(Input data Opens)
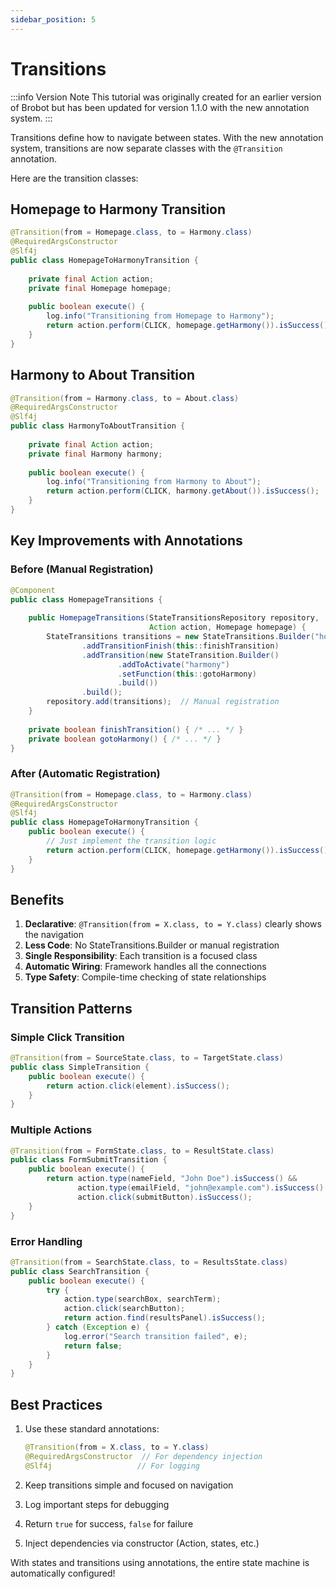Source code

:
 ```yaml
---
sidebar_position: 5
---
```


# Transitions

:::info Version Note
This tutorial was originally created for an earlier version of Brobot but has been updated for version 1.1.0 with the new annotation system.
:::
 
Transitions define how to navigate between states. With the new annotation system, transitions are now separate classes with the `@Transition` annotation.

Here are the transition classes:

## Homepage to Harmony Transition

```java
@Transition(from = Homepage.class, to = Harmony.class)
@RequiredArgsConstructor
@Slf4j
public class HomepageToHarmonyTransition {
    
    private final Action action;
    private final Homepage homepage;
    
    public boolean execute() {
        log.info("Transitioning from Homepage to Harmony");
        return action.perform(CLICK, homepage.getHarmony()).isSuccess();
    }
}
```

## Harmony to About Transition

```java
@Transition(from = Harmony.class, to = About.class)
@RequiredArgsConstructor
@Slf4j
public class HarmonyToAboutTransition {
    
    private final Action action;
    private final Harmony harmony;
    
    public boolean execute() {
        log.info("Transitioning from Harmony to About");
        return action.perform(CLICK, harmony.getAbout()).isSuccess();
    }
}
```

## Key Improvements with Annotations

### Before (Manual Registration)
```java
@Component
public class HomepageTransitions {
    
    public HomepageTransitions(StateTransitionsRepository repository,
                               Action action, Homepage homepage) {
        StateTransitions transitions = new StateTransitions.Builder("homepage")
                .addTransitionFinish(this::finishTransition)
                .addTransition(new StateTransition.Builder()
                        .addToActivate("harmony")
                        .setFunction(this::gotoHarmony)
                        .build())
                .build();
        repository.add(transitions);  // Manual registration
    }
    
    private boolean finishTransition() { /* ... */ }
    private boolean gotoHarmony() { /* ... */ }
}
```

### After (Automatic Registration)
```java
@Transition(from = Homepage.class, to = Harmony.class)
@RequiredArgsConstructor
@Slf4j
public class HomepageToHarmonyTransition {
    public boolean execute() {
        // Just implement the transition logic
        return action.perform(CLICK, homepage.getHarmony()).isSuccess();
    }
}
```

## Benefits

1. **Declarative**: `@Transition(from = X.class, to = Y.class)` clearly shows the navigation
2. **Less Code**: No StateTransitions.Builder or manual registration
3. **Single Responsibility**: Each transition is a focused class
4. **Automatic Wiring**: Framework handles all the connections
5. **Type Safety**: Compile-time checking of state relationships

## Transition Patterns

### Simple Click Transition
```java
@Transition(from = SourceState.class, to = TargetState.class)
public class SimpleTransition {
    public boolean execute() {
        return action.click(element).isSuccess();
    }
}
```

### Multiple Actions
```java
@Transition(from = FormState.class, to = ResultState.class)
public class FormSubmitTransition {
    public boolean execute() {
        return action.type(nameField, "John Doe").isSuccess() &&
               action.type(emailField, "john@example.com").isSuccess() &&
               action.click(submitButton).isSuccess();
    }
}
```

### Error Handling
```java
@Transition(from = SearchState.class, to = ResultsState.class)
public class SearchTransition {
    public boolean execute() {
        try {
            action.type(searchBox, searchTerm);
            action.click(searchButton);
            return action.find(resultsPanel).isSuccess();
        } catch (Exception e) {
            log.error("Search transition failed", e);
            return false;
        }
    }
}
```

## Best Practices

1. Use these standard annotations:
   ```java
   @Transition(from = X.class, to = Y.class)
   @RequiredArgsConstructor  // For dependency injection
   @Slf4j                   // For logging
   ```

2. Keep transitions simple and focused on navigation

3. Log important steps for debugging

4. Return `true` for success, `false` for failure

5. Inject dependencies via constructor (Action, states, etc.)

With states and transitions using annotations, the entire state machine is automatically configured!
(Input data Closes)
_Task goal_
Please show every line of the records that holds the word "system".

_Result_
This tutorial was originally created for an earlier version of Brobot but has been updated for version 1.1.0 with the new annotation system.
Transitions define how to navigate between states. With the new annotation system, transitions are now separate classes with the `@Transition` annotation.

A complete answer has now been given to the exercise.